═════ Records for this task
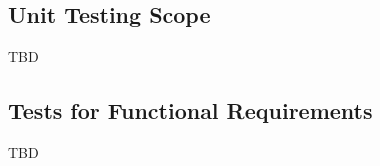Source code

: \documentclass[12pt, titlepage]{article}
\begin{document}
\subsection{Unit Testing Scope}

TBD

\subsection{Tests for Functional Requirements}

TBD




					
					
					


					
\end{document}
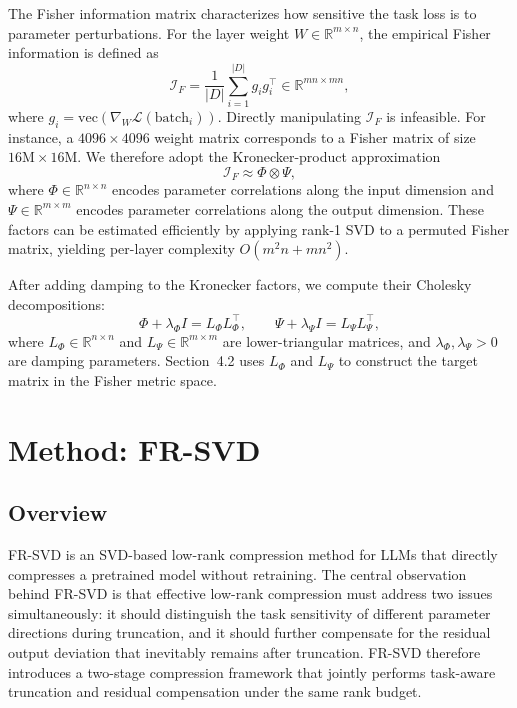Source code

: \documentclass[a4paper,fleqn]{cas-dc}
\begin{document}
The Fisher information matrix characterizes how sensitive the task loss is to parameter perturbations. For the layer weight $W \in \mathbb{R}^{m \times n}$, the empirical Fisher information is defined as
\begin{equation}
\mathcal{I}_F = \frac{1}{|D|} \sum_{i=1}^{|D|} g_i g_i^\top \in \mathbb{R}^{mn \times mn},
\tag{P7}
\end{equation}
where $g_i = \mathrm{vec}(\nabla_W \mathcal{L}(\mathrm{batch}_i))$. Directly manipulating $\mathcal{I}_F$ is infeasible. For instance, a $4096 \times 4096$ weight matrix corresponds to a Fisher matrix of size $16\text{M} \times 16\text{M}$. We therefore adopt the Kronecker-product approximation
\begin{equation}
\mathcal{I}_F \approx \Phi \otimes \Psi,
\tag{P8}
\end{equation}
where $\Phi \in \mathbb{R}^{n \times n}$ encodes parameter correlations along the input dimension and $\Psi \in \mathbb{R}^{m \times m}$ encodes parameter correlations along the output dimension. These factors can be estimated efficiently by applying rank-1 SVD to a permuted Fisher matrix, yielding per-layer complexity $O(m^2 n + mn^2)$.

After adding damping to the Kronecker factors, we compute their Cholesky decompositions:
\begin{equation}
\Phi + \lambda_\Phi I = L_\Phi L_\Phi^\top, \qquad \Psi + \lambda_\Psi I = L_\Psi L_\Psi^\top,
\tag{P9}
\end{equation}
where $L_\Phi \in \mathbb{R}^{n \times n}$ and $L_\Psi \in \mathbb{R}^{m \times m}$ are lower-triangular matrices, and $\lambda_\Phi, \lambda_\Psi > 0$ are damping parameters. Section~4.2 uses $L_\Phi$ and $L_\Psi$ to construct the target matrix in the Fisher metric space.

\section{Method: FR-SVD}

\subsection{Overview}

FR-SVD is an SVD-based low-rank compression method for LLMs that directly compresses a pretrained model without retraining. The central observation behind FR-SVD is that effective low-rank compression must address two issues simultaneously: it should distinguish the task sensitivity of different parameter directions during truncation, and it should further compensate for the residual output deviation that inevitably remains after truncation. FR-SVD therefore introduces a two-stage compression framework that jointly performs task-aware truncation and residual compensation under the same rank budget.
\end{document}
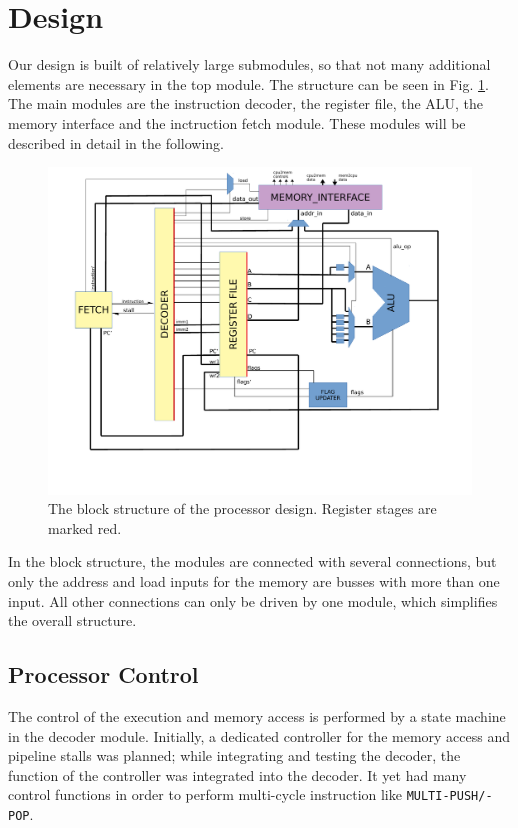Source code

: \section{Design}
\label{sec:design}
Our design is built of relatively large submodules, so that not many additional elements are necessary in the top module. The structure can be seen in Fig. \ref{fig:processoroverview}. The main modules are the instruction decoder, the register file, the ALU, the memory interface and the inctruction fetch module. These modules will be described in detail in the following.

\begin{figure}[ht]
\centering
\includegraphics[scale=0.65]{images/processorOverview.pdf}
\caption{The block structure of the processor design. Register stages are marked red.}
\label{fig:processoroverview}
\end{figure}

In the block structure, the modules are connected with several connections, but only the address and load inputs for the memory are busses with more than one input. All other connections can only be driven by one module, which simplifies the overall structure. 

\subsection{Processor Control}
\label{subsec:processorcontrol}
The control of the execution and memory access is performed by a state machine in the decoder module. Initially, a dedicated controller for the memory access and pipeline stalls was planned; while integrating and testing the decoder, the function of the controller was integrated into the decoder. It yet had many control functions in order to perform multi-cycle instruction like \texttt{MULTI-PUSH/-POP}.


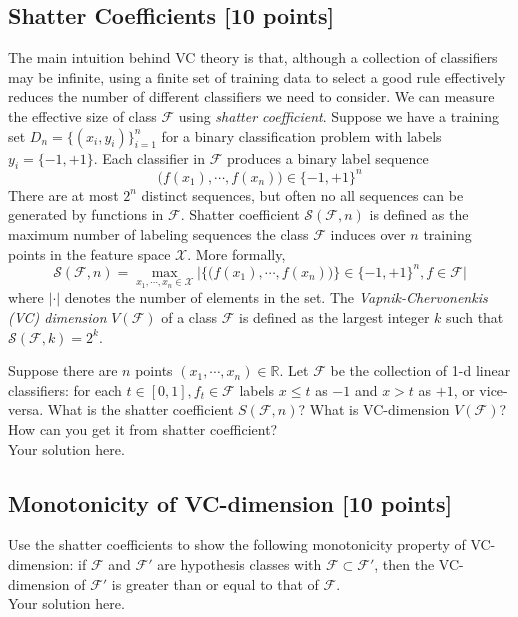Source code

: \documentclass[a4paper]{article}
\theoremstyle{definition}
\newcommand{\R}{\mathbb R}
\begin{document}
\subsection{Shatter Coefficients [10 points]}
	The main intuition behind VC theory is that, although a collection of classifiers may be infinite, using a finite set of training data to select a good rule effectively reduces the number of different classifiers we need to consider. We can measure the effective size of class $\mathcal{F}$ using \textit{shatter coefficient}. Suppose we have a training set $D_n = \{(x_i, y_i)\}_{i=1}^n$ for a binary classification problem with labels $y_i = \{-1, +1\}$. Each classifier in $\mathcal{F}$ produces a binary label sequence
	$$\big(f(x_1), \cdots, f(x_n)\big) \in \{-1, +1\}^n$$
	There are at most $2^n$ distinct sequences, but often no all sequences can be generated by functions in $\mathcal{F}$. Shatter coefficient $\mathcal{S}(\mathcal{F}, n)$ is defined as the maximum number of labeling sequences the class $\mathcal{F}$ induces over $n$ training points in the feature space $\mathcal{X}$. More formally, 
	$$\mathcal{S}(\mathcal{F}, n) = \max_{x_1, \cdots, x_n \in \mathcal{X}}
	\Bigg|\Big\{\big(f(x_1), \cdots, f(x_n)\big)\Big\} \in \{-1, +1\}^n, f \in \mathcal{F}\Bigg|$$
	where $|\cdot|$ denotes the number of elements in the set.
	The \textit{Vapnik-Chervonenkis (VC) dimension} $V(\mathcal{F})$ of a class $\mathcal{F}$  is defined as the largest integer $k$ such that $\mathcal{S}(\mathcal{F}, k) = 2^k$. 
	
	Suppose there are $n$ points $(x_1, \cdots, x_n)\in\R$. Let $\mathcal{F}$ be the collection of 1-d linear classifiers: for each $t\in [0, 1], f_t \in \mathcal{F}$ labels $x\leq t$ as $-1$ and $x > t$ as $+1$, or vice-versa. What is the shatter coefficient $S(\mathcal{F}, n)$? What is VC-dimension $V(\mathcal{F})$? How can you get it from shatter coefficient?\\
{\color{blue}
	Your solution here.
}

\subsection{Monotonicity of VC-dimension [10 points]}
	Use the shatter coefficients to show the following monotonicity property of VC-dimension: if $\mathcal{F}$ and $\mathcal{F}'$ are hypothesis classes with $\mathcal{F} \subset \mathcal{F}'$, then the VC-dimension of $\mathcal{F}'$ is greater than or equal to that of $\mathcal{F}$.\\
	{\color{blue}
		Your solution here.
}
\end{document}
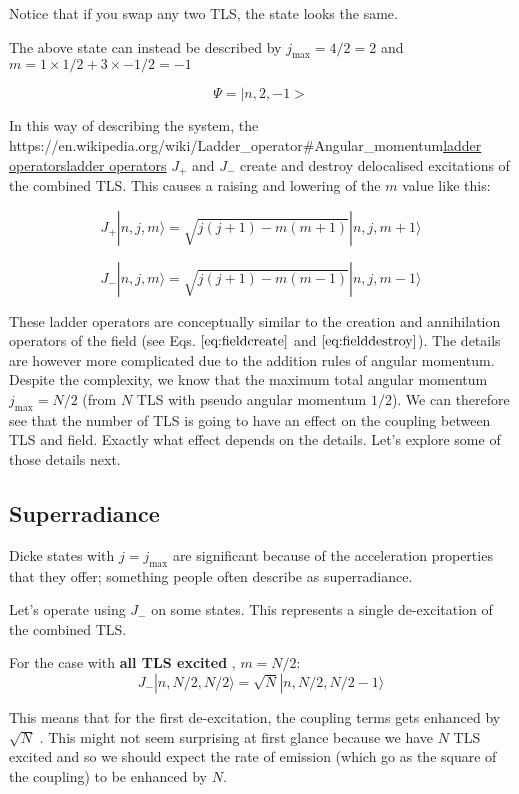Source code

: \documentclass[
]{article}
\let\oldhref\href
\renewcommand{\href}[2]{\ifx#1\urlprefix\oldhref{#1}{#2}\else\uline{\oldhref{#1}{#2}}\fi}
\renewcommand{\[}{\begin{equation}}
\renewcommand{\]}{\end{equation}}
\begin{document}
Notice that if you swap any two TLS, the state looks the same.

The above state can instead be described by \(j_{\max}= 4/2  = 2\) and
\(m = 1\times 1/2 + 3\times -1/2 =-1\)

\[
\Psi = |n,2,-1>
\]

In this way of describing the system, the
\href{https://en.wikipedia.org/wiki/Ladder_operator\#Angular_momentum}{ladder
operators} \(J_{+}\) and \(J_{-}\) create and destroy delocalised
excitations of the combined TLS. This causes a raising and lowering of
the \(m\) value like this:

\[
J_+ |n, j, m\rangle  =  \sqrt{j(j + 1) - m(m + 1)} |n, j, m + 1\rangle
\]

\[
J_- |n, j, m\rangle =  \sqrt{j(j + 1) - m(m - 1)} |n, j, m - 1\rangle
\]

These ladder operators are conceptually similar to the creation and
annihilation operators of the field (see Eqs. \(\ref{eq:fieldcreate}\)
and \(\ref{eq:fielddestroy}\)). The details are however more complicated
due to the addition rules of angular momentum. Despite the complexity,
we know that the maximum total angular momentum \(j_{\max} = N/2\) (from
\(N\) TLS with pseudo angular momentum \(1/2\)). We can therefore see
that the number of TLS is going to have an effect on the coupling
between TLS and field. Exactly what effect depends on the details. Let's
explore some of those details next.

\subsection{Superradiance}\label{superradiance}

Dicke states with \(j=j_{\max}\) are significant because of the
acceleration properties that they offer; something people often describe
as superradiance.

Let's operate using \(J_-\) on some states. This represents a single
de-excitation of the combined TLS.

For the case with \textbf{all TLS excited} , \(m=N/2\): \[
J_- |n, N/2, N/2\rangle  = \sqrt{N} |n, N/2, N/2 - 1\rangle
\]

This means that for the first de-excitation, the coupling terms gets
enhanced by \(\sqrt{N}\) . This might not seem surprising at first
glance because we have \(N\) TLS excited and so we should expect the
rate of emission (which go as the square of the coupling) to be enhanced
by \(N\).
\end{document}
══════════
Go through the entries above and copy each line holding the string "article".

__Answer for the task__:
: \documentclass[12pt, titlepage]{article}
: \documentclass[a4paper]{article}
]{article}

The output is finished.